# [PROVIDED DATA]

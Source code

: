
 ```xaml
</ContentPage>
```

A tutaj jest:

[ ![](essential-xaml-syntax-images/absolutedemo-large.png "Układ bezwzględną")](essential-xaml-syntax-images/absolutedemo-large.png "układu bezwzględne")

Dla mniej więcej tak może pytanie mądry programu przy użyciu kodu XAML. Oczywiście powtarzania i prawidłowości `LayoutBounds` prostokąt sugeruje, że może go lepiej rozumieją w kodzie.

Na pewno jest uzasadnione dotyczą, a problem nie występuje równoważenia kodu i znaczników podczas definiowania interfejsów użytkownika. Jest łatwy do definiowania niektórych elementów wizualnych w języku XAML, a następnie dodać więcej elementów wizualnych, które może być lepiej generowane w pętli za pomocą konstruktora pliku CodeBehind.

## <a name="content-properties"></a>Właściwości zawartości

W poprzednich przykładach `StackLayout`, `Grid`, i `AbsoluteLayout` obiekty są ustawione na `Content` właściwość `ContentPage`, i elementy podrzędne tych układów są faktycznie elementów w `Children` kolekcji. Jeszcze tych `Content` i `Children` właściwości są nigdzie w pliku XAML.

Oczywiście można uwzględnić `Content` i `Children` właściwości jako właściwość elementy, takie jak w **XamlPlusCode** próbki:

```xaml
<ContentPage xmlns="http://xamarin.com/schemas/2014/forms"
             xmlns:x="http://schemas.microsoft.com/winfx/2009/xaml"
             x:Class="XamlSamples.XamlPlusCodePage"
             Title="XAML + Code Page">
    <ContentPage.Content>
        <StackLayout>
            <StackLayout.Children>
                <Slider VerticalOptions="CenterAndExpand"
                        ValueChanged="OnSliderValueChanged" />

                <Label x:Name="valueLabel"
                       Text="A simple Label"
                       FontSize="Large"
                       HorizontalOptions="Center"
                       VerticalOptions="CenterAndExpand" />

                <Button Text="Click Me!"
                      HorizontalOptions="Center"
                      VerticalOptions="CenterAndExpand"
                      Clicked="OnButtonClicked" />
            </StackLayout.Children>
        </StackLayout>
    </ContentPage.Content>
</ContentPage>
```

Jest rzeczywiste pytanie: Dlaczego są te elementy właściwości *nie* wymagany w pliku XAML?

# [WORK REQUEST]
Find every line of the data above that holds the word "xmlns", then state how many there are and nothing else.

# [SOLUTION]
2